These vaccines either required repeated administration or induced insufficient immune responses for long-lasting protection against lethal challenges with virulence Salmonella strains [7]. Many Salmonella vaccine strains carry deletion mutations affecting metabolic functions or virulence factors [8]. Several mutant strains of Salmonella have been investigated in the pursuit to develop optimal immune responses [9–11]. Our approach in constructing a live-attenuated Salmonella vaccine strain is to create a mutant defective in tRNA modification [12]. This strategy enables
our vaccine strain to express multiple virulence factors at a significantly reduced level in order to obtain a safe and immunogenic vaccine candidate. Glucose-inhibited division (GidA) protein (also known as MnmG) was first described in Escherichia coli, where deletion of gidA resulted in a filamentous morphology when #selleck compound randurls[1|1|,|CHEM1|]# grown in a rich medium supplemented with glucose [13]. Further studies showed GidA is a flavin dinucleotide (FAD) binding enzyme
involved in the fruiting body development of Myxococcus xanthus[14]. Furthermore, GidA has been shown to be a tRNA modification methylase in E. coli that forms a heterodimeric complex with MnmE (also known as TrmE) to catalyze the addition of a carboxymethylaminomethyl (cmnm) group at the 5 position of the wobble uridine (U34) HMPL-504 nmr of tRNAs [15–19]. Most importantly, deletion of gidA has been shown to attenuate the pathogenesis of some bacteria including Pseudomonas syringae, Aeromonas hydrophila, Streptococcus pyogenes, and Pseudomonas aeruginosa[20–23]. Our previous studies suggest a role for GidA in the regulation of Salmonella virulence and cell division [12, 24].

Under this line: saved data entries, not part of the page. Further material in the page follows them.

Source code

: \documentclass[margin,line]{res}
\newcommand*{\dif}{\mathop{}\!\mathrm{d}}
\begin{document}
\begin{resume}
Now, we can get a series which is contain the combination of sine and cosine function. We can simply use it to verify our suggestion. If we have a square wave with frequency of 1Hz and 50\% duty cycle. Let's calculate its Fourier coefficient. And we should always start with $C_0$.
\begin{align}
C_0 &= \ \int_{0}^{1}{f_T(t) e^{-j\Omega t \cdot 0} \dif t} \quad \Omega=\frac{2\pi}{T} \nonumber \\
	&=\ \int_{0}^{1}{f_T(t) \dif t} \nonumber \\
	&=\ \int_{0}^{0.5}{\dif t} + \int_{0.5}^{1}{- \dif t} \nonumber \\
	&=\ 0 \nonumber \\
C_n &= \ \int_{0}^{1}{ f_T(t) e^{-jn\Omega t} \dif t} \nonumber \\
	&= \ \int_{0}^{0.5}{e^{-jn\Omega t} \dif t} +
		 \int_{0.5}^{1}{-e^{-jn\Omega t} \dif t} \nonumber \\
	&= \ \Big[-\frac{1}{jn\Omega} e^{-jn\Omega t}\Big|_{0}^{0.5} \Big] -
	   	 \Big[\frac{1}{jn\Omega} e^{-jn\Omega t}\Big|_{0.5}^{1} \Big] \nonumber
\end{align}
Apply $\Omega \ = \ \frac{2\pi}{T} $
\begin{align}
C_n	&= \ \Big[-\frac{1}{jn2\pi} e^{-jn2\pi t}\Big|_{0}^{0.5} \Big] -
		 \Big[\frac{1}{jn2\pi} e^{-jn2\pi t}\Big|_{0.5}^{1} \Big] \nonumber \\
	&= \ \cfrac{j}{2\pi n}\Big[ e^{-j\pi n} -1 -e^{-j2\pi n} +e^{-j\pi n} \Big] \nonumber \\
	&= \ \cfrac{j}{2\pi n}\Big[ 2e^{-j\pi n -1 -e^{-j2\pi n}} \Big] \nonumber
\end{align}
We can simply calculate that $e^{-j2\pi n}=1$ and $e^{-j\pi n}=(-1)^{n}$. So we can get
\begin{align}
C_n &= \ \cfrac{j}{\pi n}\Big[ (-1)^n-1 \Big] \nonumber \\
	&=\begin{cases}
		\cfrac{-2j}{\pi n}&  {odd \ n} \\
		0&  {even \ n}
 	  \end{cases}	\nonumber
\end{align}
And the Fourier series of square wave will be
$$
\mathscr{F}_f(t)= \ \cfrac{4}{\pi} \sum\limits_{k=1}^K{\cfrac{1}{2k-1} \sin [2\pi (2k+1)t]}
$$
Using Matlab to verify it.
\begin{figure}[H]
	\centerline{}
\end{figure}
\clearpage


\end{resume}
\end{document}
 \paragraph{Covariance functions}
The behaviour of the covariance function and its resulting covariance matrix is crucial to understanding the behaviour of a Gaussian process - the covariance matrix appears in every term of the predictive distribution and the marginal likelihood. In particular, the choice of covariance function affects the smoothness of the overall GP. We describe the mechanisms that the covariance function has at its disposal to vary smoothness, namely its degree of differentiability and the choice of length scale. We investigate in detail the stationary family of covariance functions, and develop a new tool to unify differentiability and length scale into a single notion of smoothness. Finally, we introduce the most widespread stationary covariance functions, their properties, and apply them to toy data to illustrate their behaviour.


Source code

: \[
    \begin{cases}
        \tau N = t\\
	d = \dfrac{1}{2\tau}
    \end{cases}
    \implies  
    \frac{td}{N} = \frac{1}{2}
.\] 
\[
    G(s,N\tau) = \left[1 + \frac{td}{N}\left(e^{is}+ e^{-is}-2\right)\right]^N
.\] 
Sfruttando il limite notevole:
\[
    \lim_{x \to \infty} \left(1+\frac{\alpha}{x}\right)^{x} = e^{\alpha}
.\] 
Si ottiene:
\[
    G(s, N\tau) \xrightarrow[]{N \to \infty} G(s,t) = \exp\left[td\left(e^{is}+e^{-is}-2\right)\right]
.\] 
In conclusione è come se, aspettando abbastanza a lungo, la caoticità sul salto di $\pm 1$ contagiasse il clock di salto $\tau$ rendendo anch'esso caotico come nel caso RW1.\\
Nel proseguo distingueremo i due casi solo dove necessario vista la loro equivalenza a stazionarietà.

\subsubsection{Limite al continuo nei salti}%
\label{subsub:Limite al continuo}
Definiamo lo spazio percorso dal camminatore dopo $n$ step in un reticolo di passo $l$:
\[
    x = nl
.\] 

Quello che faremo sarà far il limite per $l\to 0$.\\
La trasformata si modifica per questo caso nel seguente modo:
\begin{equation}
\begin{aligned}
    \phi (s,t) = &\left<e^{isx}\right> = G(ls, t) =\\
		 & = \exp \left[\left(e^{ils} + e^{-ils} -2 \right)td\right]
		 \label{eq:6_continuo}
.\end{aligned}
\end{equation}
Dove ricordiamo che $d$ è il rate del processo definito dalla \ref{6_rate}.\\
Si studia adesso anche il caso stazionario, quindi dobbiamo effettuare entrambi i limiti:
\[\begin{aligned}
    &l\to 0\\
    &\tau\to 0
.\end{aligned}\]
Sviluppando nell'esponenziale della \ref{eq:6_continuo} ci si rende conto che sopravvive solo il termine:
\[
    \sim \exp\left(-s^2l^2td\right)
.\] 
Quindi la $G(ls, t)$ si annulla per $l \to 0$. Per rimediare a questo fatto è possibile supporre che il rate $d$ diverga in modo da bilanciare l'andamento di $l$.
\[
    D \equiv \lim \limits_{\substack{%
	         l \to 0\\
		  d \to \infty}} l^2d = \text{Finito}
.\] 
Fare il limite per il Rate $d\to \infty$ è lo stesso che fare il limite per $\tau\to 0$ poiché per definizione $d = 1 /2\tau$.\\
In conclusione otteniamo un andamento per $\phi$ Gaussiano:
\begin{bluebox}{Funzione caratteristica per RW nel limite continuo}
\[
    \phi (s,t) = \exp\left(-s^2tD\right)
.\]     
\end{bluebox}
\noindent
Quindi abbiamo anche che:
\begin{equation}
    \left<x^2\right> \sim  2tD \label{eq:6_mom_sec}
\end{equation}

In our initial study, the gidA mutant was attenuated in vitro and showed a significant decrease in ability to invade T84 intestinal epithelial cells as well Ribociclib molecular weight as a significant decrease in ability to replicate and produce cytotoxic affects on macrophages. Furthermore, global transcriptional and proteomic profiling indicated a significant down-regulation in numerous genes and proteins involved in Salmonella pathogenesis [12]. Most importantly, the gidA mutant was attenuated in mice as shown by a significant increase in 50% lethal dose (LD50), reduced systemic bacterial survival, defective in the induction of inflammatory cytokines and chemokines, and reduced severity of histopathological lesions in the liver and spleen. Additionally, mice immunized with the gidA mutant were protected from a lethal dose challenge of wild-type (WT) STM [12]. In this study, we examined the relative contribution of the humoral and cellular immune responses in the overall protective mechanism afforded by immunization with the gidA mutant STM strain to further evaluate it as a candidate for use in a live-attenuated vaccine.